> _SOURCE MATERIAL_:
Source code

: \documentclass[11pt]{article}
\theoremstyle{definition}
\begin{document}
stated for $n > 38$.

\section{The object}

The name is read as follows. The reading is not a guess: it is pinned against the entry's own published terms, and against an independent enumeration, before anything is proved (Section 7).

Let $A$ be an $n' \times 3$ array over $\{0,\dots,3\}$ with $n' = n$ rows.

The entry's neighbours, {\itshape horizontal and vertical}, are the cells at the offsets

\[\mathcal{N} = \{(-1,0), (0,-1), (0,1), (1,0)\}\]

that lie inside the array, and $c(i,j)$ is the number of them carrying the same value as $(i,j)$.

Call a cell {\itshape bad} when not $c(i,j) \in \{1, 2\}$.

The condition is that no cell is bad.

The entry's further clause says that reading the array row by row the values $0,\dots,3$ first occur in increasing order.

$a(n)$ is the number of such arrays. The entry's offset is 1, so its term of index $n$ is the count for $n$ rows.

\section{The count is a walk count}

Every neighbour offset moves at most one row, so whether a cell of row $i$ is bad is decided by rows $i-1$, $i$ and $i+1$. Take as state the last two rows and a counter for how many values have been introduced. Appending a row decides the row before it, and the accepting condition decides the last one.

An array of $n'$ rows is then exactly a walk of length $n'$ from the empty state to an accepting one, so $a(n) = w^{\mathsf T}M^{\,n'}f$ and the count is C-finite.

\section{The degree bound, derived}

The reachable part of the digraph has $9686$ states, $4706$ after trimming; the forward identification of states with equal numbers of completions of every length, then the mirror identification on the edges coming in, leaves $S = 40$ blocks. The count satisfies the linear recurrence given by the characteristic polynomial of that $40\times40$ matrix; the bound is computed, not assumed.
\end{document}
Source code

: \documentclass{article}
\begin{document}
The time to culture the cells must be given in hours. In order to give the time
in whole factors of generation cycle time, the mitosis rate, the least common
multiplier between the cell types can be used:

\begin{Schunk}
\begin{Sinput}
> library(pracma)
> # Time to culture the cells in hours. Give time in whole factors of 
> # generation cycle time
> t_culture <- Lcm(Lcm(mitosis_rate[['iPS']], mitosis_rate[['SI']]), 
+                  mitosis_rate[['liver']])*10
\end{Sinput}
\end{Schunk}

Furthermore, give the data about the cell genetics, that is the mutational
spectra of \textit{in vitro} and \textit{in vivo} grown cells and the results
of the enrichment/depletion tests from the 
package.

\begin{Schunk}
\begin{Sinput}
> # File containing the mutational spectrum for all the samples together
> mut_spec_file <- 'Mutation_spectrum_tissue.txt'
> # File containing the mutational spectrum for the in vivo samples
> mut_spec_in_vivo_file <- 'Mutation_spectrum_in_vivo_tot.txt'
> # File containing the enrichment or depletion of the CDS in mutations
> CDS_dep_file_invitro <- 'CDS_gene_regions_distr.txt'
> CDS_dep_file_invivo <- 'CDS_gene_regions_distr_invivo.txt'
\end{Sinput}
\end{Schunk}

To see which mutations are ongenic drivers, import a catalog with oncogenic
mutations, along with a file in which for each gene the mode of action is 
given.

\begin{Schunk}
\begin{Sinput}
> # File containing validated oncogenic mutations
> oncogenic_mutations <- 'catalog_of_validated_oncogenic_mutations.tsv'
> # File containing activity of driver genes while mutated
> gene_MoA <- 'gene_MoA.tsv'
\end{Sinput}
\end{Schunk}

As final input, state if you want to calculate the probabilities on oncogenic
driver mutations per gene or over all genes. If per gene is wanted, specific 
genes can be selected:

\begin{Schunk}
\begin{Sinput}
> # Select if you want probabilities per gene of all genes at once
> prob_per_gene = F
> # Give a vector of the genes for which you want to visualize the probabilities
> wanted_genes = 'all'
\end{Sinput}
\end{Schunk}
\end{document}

==

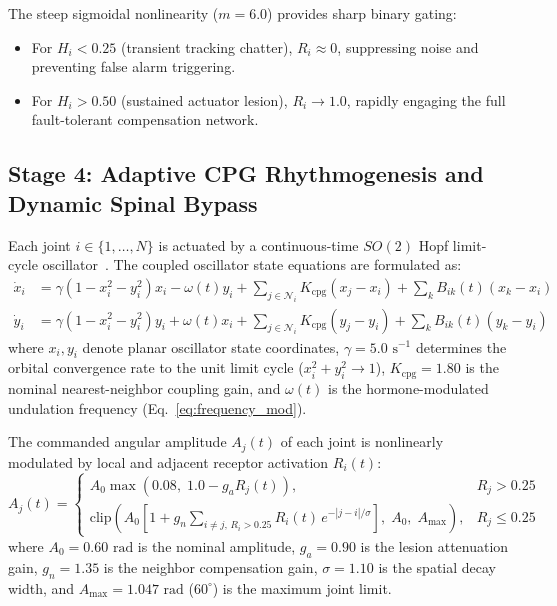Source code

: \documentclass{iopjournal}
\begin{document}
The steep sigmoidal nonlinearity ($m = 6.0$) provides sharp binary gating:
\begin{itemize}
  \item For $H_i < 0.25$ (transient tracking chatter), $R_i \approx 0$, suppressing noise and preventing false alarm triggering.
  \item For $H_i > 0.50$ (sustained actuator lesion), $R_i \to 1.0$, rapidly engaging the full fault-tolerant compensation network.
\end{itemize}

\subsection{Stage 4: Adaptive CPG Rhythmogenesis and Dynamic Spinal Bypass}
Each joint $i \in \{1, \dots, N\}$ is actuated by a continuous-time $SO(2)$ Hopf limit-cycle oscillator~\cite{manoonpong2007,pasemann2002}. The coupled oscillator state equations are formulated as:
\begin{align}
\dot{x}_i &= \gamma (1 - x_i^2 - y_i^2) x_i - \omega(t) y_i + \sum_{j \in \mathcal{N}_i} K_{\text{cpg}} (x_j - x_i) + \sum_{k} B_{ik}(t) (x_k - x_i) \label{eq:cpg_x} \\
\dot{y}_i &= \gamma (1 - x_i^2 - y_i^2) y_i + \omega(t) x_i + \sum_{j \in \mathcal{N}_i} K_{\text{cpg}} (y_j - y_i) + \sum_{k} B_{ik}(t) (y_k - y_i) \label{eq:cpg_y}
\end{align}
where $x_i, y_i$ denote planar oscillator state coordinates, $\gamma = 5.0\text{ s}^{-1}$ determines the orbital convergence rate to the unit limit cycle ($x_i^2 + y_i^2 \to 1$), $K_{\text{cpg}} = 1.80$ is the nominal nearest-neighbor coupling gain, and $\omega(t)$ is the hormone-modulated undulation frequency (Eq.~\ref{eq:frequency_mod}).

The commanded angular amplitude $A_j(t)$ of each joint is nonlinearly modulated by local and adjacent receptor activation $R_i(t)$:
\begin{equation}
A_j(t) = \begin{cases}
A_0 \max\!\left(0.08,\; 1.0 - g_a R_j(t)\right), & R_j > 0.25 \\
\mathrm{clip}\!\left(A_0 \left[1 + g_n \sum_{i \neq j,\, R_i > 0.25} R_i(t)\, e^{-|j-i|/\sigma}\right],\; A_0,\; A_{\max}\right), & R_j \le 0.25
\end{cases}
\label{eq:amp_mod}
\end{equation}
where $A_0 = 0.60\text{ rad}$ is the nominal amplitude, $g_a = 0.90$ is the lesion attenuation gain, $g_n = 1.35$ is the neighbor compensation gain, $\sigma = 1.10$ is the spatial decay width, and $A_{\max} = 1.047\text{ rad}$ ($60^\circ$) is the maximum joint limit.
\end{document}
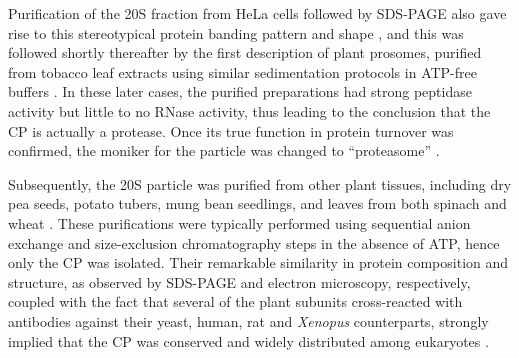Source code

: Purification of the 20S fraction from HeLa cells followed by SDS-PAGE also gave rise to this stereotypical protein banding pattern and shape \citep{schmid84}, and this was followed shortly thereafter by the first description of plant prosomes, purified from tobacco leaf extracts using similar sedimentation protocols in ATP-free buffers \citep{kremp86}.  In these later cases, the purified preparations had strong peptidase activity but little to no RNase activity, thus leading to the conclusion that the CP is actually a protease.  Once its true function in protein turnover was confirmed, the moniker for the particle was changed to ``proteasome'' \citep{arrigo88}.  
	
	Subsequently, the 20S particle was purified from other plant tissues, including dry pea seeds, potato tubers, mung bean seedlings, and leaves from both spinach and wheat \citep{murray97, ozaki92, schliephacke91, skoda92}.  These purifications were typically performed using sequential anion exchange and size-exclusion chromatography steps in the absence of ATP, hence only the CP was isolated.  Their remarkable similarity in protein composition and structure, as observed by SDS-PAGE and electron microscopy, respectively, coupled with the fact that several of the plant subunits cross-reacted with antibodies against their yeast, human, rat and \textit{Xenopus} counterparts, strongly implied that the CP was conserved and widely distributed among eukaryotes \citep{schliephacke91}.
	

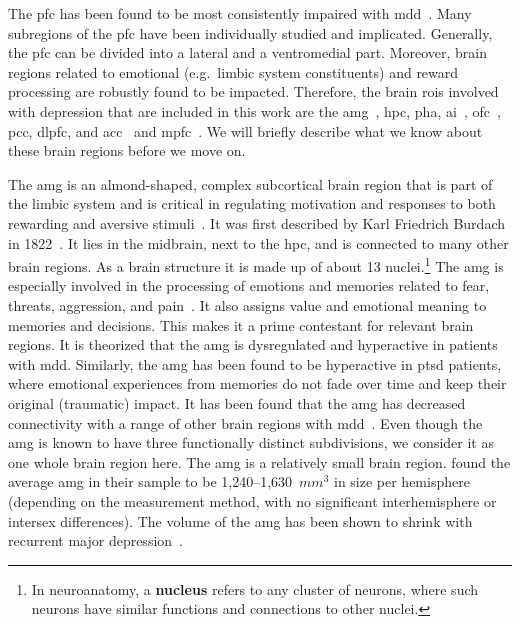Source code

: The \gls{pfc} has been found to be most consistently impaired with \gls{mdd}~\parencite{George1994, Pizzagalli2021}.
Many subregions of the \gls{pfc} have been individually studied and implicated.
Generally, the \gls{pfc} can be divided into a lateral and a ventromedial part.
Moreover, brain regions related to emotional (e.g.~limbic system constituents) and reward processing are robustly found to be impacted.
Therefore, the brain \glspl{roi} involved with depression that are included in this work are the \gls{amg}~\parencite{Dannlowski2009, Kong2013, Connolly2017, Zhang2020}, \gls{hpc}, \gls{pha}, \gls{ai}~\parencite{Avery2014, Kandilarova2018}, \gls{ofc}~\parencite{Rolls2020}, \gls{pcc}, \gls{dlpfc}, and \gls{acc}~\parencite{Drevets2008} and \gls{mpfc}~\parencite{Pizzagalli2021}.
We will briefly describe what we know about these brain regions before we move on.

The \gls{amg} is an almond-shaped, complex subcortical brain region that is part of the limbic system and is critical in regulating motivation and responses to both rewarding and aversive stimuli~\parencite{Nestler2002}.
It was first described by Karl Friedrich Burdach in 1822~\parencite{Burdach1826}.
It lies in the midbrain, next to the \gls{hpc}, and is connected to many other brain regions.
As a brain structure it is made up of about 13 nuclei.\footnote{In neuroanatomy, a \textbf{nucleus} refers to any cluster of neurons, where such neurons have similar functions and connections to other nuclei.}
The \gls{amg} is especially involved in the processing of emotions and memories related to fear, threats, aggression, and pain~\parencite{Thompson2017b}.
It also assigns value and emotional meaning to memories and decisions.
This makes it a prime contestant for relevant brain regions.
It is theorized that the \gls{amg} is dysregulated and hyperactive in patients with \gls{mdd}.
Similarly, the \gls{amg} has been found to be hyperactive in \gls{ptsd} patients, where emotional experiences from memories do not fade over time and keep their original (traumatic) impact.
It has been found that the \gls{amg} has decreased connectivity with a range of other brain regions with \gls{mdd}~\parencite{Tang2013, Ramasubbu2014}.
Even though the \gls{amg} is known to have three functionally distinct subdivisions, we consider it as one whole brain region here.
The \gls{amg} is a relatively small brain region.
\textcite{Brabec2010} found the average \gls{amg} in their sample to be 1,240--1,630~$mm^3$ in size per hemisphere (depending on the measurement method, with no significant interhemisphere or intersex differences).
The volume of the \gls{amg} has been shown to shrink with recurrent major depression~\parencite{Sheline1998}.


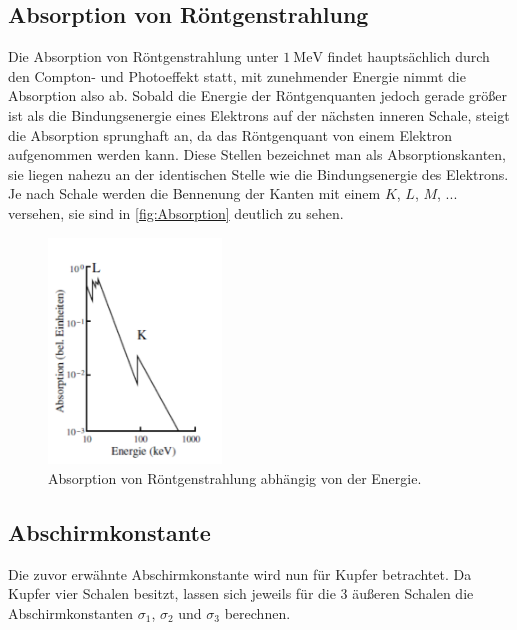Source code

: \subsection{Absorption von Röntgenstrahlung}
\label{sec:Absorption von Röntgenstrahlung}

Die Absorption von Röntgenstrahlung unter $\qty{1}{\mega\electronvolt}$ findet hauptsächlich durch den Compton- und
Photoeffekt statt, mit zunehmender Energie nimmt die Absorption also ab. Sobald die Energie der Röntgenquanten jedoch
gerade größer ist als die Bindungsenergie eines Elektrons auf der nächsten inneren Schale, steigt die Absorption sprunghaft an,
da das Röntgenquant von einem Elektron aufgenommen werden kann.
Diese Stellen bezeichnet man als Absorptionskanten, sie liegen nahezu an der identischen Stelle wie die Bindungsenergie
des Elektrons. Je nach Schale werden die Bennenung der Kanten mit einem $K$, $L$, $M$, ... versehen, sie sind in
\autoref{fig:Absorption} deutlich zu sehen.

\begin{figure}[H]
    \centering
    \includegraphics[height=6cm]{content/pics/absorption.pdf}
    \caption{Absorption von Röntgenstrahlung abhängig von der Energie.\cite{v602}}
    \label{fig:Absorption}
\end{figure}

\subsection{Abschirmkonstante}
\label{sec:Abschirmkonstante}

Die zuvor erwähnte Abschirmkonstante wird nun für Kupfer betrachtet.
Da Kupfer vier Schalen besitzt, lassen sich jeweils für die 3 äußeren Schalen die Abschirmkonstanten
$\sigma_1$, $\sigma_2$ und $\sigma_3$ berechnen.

* * *

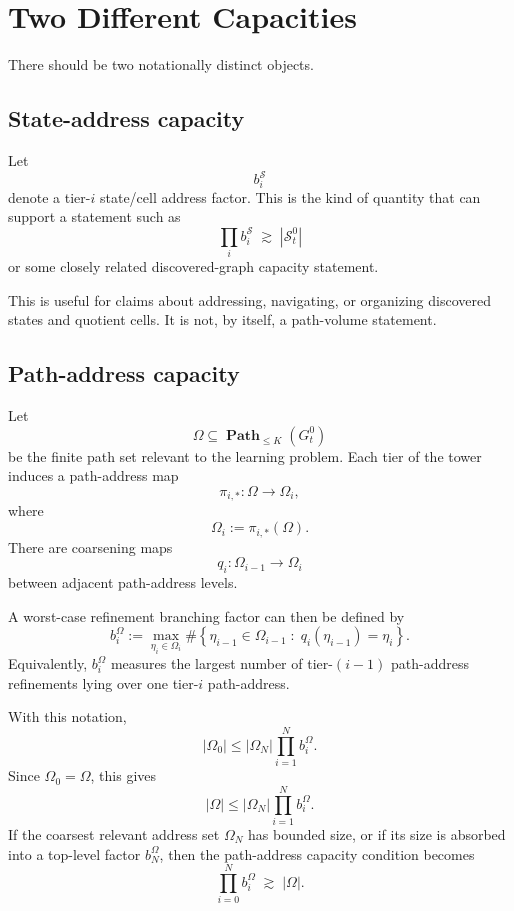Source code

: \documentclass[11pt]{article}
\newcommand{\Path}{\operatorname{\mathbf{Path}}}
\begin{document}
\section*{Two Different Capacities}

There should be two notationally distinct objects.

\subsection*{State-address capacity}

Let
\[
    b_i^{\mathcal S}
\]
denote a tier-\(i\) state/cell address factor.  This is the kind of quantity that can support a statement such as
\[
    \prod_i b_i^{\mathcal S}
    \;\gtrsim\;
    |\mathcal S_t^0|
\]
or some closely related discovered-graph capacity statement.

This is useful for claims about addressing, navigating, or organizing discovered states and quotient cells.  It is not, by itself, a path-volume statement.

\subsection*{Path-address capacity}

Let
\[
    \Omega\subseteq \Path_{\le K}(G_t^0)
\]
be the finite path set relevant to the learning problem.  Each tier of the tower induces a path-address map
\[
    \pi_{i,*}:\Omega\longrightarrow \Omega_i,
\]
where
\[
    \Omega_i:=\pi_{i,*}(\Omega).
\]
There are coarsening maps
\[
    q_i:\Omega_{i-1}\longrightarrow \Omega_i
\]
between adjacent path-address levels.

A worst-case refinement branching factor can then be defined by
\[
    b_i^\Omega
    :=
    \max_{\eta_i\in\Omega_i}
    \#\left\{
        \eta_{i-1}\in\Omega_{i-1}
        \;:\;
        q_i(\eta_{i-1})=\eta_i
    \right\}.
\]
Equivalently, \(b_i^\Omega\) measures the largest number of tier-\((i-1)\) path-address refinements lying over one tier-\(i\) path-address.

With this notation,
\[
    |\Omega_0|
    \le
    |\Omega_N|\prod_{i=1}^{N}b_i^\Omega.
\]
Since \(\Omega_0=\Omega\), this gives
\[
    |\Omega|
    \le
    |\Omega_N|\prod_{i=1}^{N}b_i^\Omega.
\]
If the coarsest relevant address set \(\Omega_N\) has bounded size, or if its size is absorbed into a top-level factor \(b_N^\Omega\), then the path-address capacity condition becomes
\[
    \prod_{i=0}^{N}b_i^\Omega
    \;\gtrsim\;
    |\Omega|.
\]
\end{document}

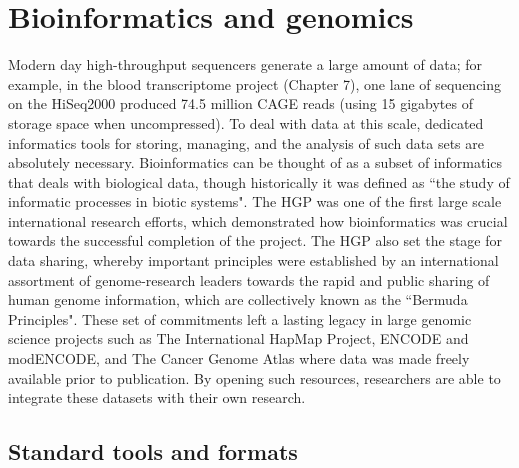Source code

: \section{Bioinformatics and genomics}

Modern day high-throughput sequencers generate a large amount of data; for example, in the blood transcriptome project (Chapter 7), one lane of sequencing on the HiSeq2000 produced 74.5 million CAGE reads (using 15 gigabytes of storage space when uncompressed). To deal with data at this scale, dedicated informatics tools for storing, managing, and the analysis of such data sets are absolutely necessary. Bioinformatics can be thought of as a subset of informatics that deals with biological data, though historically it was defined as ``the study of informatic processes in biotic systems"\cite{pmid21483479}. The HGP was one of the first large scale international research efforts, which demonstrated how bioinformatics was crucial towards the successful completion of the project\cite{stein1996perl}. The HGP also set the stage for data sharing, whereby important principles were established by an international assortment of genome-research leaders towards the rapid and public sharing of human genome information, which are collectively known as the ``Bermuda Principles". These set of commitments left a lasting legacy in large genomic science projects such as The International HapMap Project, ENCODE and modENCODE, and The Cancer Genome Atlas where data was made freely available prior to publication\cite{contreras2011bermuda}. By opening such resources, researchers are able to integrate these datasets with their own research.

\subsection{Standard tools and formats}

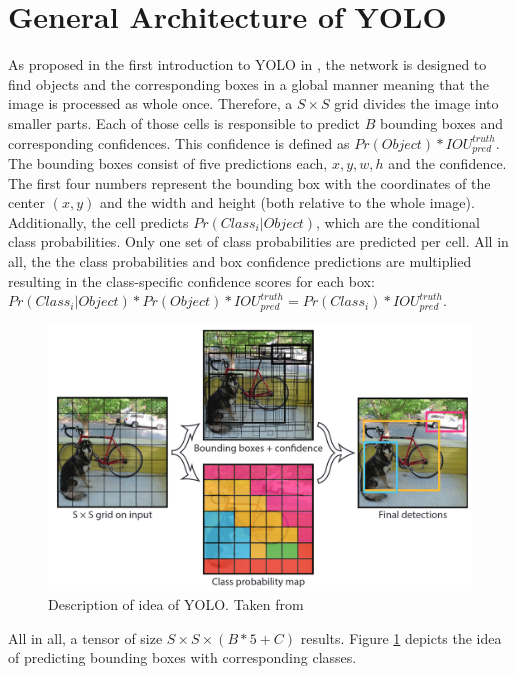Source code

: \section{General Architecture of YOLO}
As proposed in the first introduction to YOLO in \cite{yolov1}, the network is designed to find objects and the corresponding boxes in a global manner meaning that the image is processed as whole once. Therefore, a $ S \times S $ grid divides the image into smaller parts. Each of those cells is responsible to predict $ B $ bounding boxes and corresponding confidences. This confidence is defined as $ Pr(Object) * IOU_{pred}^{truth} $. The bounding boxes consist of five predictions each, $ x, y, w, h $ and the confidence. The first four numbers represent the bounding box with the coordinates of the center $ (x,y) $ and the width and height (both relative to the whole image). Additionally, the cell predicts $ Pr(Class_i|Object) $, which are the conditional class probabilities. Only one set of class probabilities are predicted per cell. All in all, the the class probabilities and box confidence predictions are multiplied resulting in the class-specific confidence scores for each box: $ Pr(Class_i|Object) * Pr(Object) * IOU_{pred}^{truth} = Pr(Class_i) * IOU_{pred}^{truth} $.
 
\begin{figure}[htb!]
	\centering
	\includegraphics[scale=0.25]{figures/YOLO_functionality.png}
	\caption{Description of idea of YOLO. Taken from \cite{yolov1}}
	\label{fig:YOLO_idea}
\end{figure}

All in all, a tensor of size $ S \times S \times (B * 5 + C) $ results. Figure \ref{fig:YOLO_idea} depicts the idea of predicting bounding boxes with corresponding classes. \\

> _TO DO_:
What are the lines in the records above, word for word, from the one containing "Even though the" through the one containing "gerade größer ist", both ends included and pictures left out?

> _EXPECTED OUTPUT_:
Even though the \gls{amg} is known to have three functionally distinct subdivisions, we consider it as one whole brain region here.
The \gls{amg} is a relatively small brain region.
\textcite{Brabec2010} found the average \gls{amg} in their sample to be 1,240--1,630~$mm^3$ in size per hemisphere (depending on the measurement method, with no significant interhemisphere or intersex differences).
The volume of the \gls{amg} has been shown to shrink with recurrent major depression~\parencite{Sheline1998}.


Source code

: \subsection{Absorption von Röntgenstrahlung}
\label{sec:Absorption von Röntgenstrahlung}

Die Absorption von Röntgenstrahlung unter $\qty{1}{\mega\electronvolt}$ findet hauptsächlich durch den Compton- und
Photoeffekt statt, mit zunehmender Energie nimmt die Absorption also ab. Sobald die Energie der Röntgenquanten jedoch
gerade größer ist als die Bindungsenergie eines Elektrons auf der nächsten inneren Schale, steigt die Absorption sprunghaft an,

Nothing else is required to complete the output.